# Meine Games gehen alle nicht mehr ???



## DM Design (14. August 2010)

Tag liebe Community,

Folgendes Problem wenn ich ein Game starte funktionierts meistens 5-10 min dann hängts sich auf Bild bleibt stehen den Ton höhre ich noch mach kann ich nix mehr außer den PC abstürtzen zu lassen !

Aja mein System:

i7 930
GTX 470
6GB 1666 Mhz RAM

Getestet hab ichs mit Crysis, Sniper Ghost Warrior, Mafia II Demo angefangen hats mit der Demo aber die ist zuerst auch gut gelaufen ???

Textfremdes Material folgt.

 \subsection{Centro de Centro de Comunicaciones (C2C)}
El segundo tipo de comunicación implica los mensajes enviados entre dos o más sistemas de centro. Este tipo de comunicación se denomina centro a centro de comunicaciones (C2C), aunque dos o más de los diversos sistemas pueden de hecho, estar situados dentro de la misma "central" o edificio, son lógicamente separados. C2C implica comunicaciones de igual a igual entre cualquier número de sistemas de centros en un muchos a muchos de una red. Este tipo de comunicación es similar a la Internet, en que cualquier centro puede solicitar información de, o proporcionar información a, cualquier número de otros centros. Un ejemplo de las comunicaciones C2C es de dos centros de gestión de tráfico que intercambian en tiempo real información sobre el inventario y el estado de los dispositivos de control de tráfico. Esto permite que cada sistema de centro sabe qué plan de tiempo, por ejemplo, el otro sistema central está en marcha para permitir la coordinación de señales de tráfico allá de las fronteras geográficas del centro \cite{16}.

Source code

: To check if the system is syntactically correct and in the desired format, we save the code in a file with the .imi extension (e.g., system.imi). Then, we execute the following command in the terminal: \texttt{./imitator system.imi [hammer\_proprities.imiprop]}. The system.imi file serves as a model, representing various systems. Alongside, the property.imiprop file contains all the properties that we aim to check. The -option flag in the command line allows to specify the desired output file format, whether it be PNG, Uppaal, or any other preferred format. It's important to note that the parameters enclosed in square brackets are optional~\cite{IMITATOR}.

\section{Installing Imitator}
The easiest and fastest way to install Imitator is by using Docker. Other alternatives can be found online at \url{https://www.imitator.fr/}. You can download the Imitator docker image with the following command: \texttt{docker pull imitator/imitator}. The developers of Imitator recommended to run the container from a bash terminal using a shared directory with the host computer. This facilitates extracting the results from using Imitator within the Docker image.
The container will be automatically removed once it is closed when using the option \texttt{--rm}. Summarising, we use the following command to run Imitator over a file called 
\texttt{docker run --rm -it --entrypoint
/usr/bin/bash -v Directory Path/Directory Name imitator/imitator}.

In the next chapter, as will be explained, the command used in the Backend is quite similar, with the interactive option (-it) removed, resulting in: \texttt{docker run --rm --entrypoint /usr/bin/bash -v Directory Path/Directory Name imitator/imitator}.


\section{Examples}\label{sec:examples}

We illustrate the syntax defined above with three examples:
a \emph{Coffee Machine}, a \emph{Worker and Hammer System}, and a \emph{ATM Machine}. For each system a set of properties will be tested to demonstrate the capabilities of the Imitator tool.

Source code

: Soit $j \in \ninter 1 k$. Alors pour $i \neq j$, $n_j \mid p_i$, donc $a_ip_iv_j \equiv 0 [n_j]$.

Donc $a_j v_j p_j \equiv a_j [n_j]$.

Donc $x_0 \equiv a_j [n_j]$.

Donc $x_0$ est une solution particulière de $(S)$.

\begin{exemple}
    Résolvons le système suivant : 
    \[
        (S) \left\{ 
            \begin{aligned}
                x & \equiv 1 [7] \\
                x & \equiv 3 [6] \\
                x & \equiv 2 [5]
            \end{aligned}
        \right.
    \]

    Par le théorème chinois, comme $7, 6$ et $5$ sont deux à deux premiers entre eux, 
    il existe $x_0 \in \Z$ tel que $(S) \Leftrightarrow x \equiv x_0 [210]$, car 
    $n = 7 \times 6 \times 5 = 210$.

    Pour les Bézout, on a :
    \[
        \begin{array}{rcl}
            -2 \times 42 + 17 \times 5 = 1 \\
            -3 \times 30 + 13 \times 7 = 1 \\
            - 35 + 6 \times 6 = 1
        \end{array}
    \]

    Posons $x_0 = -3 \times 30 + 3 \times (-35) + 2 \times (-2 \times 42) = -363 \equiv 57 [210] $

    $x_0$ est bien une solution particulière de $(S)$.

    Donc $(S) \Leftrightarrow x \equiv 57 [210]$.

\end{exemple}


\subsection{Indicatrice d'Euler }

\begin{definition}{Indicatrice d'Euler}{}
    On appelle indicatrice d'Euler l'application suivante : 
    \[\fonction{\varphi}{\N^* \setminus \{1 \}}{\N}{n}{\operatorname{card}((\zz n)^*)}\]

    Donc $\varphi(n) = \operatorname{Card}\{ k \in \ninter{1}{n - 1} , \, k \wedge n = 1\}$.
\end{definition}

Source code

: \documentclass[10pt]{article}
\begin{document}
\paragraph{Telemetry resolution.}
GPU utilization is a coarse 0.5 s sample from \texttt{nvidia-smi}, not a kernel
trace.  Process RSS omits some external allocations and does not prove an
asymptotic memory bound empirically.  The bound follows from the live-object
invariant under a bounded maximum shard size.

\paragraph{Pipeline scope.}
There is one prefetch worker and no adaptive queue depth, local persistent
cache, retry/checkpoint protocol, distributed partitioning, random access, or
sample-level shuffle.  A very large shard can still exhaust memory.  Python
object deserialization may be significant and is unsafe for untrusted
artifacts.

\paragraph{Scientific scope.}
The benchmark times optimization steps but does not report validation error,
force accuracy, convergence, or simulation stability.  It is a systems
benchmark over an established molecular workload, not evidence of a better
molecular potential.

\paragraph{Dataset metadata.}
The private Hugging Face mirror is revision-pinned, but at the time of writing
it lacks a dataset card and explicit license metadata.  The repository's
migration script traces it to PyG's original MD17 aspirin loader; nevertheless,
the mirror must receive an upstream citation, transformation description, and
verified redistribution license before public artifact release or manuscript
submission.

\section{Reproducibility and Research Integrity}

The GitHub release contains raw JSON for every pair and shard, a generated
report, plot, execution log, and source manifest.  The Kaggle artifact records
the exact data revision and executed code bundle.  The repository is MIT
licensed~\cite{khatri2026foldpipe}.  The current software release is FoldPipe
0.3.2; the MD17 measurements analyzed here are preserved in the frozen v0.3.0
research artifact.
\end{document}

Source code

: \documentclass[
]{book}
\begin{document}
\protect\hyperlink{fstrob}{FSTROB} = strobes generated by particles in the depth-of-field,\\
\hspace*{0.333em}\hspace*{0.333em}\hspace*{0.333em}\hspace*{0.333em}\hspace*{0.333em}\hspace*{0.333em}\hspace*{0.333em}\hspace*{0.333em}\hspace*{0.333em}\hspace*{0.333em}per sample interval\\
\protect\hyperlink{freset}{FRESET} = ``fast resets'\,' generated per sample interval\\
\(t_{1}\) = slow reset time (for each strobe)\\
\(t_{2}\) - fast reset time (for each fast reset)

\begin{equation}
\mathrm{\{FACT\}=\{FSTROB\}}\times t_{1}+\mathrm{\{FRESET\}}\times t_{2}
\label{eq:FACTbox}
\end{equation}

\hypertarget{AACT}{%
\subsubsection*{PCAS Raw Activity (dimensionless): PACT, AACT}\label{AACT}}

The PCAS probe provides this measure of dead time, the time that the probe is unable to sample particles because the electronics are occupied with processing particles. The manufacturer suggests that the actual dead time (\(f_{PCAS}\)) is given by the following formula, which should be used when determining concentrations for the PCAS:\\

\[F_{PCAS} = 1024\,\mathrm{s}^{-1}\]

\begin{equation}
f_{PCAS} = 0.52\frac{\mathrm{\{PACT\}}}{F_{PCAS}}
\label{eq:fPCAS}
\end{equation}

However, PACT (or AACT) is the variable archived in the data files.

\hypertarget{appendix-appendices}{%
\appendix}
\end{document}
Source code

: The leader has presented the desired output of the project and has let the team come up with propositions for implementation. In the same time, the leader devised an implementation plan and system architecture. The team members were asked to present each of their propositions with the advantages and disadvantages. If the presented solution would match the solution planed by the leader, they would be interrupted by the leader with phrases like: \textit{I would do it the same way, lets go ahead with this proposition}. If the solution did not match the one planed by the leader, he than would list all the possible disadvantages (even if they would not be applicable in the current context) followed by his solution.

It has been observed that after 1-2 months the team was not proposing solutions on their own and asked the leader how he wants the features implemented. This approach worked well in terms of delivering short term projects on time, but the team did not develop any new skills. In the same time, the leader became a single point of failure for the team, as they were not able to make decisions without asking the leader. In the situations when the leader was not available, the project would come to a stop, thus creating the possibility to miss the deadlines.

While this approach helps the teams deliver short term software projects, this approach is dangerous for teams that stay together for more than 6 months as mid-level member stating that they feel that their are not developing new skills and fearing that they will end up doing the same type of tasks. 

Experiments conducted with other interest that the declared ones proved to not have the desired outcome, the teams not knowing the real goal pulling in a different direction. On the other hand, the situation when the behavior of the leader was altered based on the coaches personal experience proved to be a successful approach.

Aja das einzige was gelaufen ist war Splinter Cell 1-4 

BITTE um HILFE !!!!!

Danke schon mal für eure Hilfe DM


----------



## ATi-Maniac93 (14. August 2010)

Was hast du für ein Betriebssystem?
Ich schätze mal Win7, weil dort immer genau diese Probleme auftauchen 

Das Problem tritt bei vielen ATi Karten auf, dies ist dann allerdings ein Fehler in der GPU, bei Nvidia wird es ähnlich sein, ich hab selbst ne GTX 260, und habe diese Probleme unter Win7, seitdem zocke ich nicht mehr. 

Versuch mal:
Windows Updaten
Neue Treiber
VSync anschalten 

Hier hatten das Problem über 30 Leute, auch wenn bei manchen streifen sind, ich hatte selbst Erfahrung mit der HD 5K Serie von ATi.
Kannst auch mal probieren Die Karte runterzutakten.

Komischerweise stürtzten alle Karten die ich bis jetzt hatte nur in Games ab, nicht aber etwa in Furmark, da kann meine Karte obwohl sie 100% ausgelastet ist beliebig lang betrieben werden ohne abzustürzen.

Probiers mal.....
Wenn ncihts hilft , auf WinXP geht alles! 
Habe ich selbst schon getestet.


----------



## Sarge_70 (14. August 2010)

@ *DM Design* :

schau doch zuerst mal, ob nicht vielleicht ein Treiberproblem (Graka) vorliegt, und mach auch ne DirectX Diagnose. Desweiteren schau mal nach deiner Festplatte, (S.M.A.R.T Werte & Treiber).

In der Windows Ereignisanzeige findest du möglicherweise auch Info's zum Absturz, hast du dein System eventuell übertaktet ?

Handelt es sich bei deinem RAM um 1333'er oder 1600'er, und stimmen die Spannung, sowie auch die Timings ? Ist vielleicht das "XMP" Profil im BIOS aktiviert ?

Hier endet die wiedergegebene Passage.